# PROVIDED DATA
=== Section Start ===

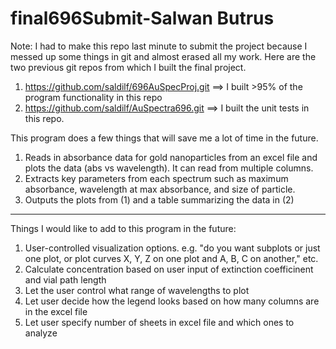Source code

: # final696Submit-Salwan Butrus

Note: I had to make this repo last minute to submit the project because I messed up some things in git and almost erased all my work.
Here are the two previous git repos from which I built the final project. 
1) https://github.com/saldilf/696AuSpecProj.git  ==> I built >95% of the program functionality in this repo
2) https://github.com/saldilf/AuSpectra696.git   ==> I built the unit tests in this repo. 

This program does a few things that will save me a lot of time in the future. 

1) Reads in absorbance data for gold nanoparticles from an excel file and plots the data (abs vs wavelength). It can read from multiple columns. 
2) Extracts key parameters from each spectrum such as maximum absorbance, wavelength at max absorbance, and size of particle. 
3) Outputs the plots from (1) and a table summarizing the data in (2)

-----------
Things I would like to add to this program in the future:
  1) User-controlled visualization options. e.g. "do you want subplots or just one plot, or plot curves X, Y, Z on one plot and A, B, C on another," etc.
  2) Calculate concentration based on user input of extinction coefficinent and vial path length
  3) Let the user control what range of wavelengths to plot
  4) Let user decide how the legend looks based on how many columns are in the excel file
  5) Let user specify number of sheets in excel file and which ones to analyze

=== Section End ===
=== Section Start ===

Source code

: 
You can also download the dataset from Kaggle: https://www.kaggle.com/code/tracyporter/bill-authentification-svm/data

=== Section End ===
=== Section Start ===

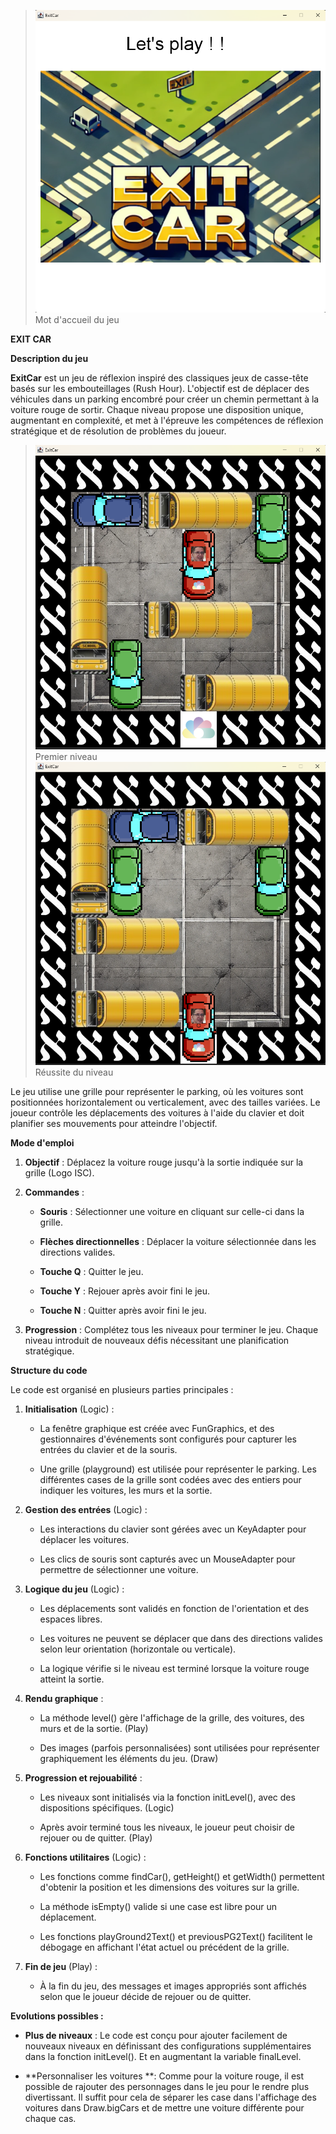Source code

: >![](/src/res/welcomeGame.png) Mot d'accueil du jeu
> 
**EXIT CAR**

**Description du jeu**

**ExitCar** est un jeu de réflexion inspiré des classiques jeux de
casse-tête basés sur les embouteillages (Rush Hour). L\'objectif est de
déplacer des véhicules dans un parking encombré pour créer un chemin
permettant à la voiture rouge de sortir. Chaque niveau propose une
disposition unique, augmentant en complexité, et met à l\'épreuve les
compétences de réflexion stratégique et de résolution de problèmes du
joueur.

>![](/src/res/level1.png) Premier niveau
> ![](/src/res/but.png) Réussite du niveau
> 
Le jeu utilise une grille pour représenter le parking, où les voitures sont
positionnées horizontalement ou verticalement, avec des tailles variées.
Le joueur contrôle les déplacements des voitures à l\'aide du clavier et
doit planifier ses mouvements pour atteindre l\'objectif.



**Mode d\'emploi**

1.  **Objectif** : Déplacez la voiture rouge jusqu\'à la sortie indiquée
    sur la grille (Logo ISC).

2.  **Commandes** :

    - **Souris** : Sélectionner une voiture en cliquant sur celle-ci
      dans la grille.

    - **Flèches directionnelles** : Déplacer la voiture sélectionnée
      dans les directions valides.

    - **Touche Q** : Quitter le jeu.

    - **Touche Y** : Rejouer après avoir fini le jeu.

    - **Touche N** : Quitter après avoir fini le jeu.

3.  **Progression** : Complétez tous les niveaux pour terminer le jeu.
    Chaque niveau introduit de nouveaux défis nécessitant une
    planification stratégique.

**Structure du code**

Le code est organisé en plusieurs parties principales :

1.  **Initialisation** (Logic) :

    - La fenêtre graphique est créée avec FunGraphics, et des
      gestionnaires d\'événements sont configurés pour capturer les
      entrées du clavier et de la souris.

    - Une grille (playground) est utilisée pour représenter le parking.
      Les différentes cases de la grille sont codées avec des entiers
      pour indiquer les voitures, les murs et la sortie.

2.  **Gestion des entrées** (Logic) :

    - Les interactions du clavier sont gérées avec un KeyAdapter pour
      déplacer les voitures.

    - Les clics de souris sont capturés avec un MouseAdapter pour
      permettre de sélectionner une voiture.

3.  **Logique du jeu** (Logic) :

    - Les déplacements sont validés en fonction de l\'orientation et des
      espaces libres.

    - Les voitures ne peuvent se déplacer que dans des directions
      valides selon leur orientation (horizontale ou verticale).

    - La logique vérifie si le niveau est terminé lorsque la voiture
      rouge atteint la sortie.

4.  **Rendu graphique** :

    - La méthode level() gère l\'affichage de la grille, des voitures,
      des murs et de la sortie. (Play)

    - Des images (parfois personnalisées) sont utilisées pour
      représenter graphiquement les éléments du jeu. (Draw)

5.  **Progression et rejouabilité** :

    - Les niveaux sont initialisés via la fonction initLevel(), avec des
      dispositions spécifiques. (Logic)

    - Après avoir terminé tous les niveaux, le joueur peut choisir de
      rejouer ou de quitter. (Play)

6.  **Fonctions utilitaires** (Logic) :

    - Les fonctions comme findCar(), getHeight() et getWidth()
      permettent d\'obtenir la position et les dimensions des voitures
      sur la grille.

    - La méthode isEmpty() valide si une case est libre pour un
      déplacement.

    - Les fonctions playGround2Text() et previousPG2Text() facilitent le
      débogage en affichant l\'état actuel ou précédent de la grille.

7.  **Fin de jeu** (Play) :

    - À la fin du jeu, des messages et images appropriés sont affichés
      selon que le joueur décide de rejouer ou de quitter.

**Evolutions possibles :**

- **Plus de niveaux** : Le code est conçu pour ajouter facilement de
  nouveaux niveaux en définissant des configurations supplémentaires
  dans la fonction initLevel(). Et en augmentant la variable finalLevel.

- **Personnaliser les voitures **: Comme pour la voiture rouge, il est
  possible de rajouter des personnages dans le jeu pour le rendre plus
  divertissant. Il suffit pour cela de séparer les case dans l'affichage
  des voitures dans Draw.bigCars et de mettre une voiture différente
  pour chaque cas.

=== Section End ===

Once you find the line with "1) Reads in" above, print it and every line after it up to and including the line with "5) Let user", exactly as written and nothing else.

1) Reads in absorbance data for gold nanoparticles from an excel file and plots the data (abs vs wavelength). It can read from multiple columns. 
2) Extracts key parameters from each spectrum such as maximum absorbance, wavelength at max absorbance, and size of particle. 
3) Outputs the plots from (1) and a table summarizing the data in (2)

-----------
Things I would like to add to this program in the future:
  1) User-controlled visualization options. e.g. "do you want subplots or just one plot, or plot curves X, Y, Z on one plot and A, B, C on another," etc.
  2) Calculate concentration based on user input of extinction coefficinent and vial path length
  3) Let the user control what range of wavelengths to plot
  4) Let user decide how the legend looks based on how many columns are in the excel file
  5) Let user specify number of sheets in excel file and which ones to analyze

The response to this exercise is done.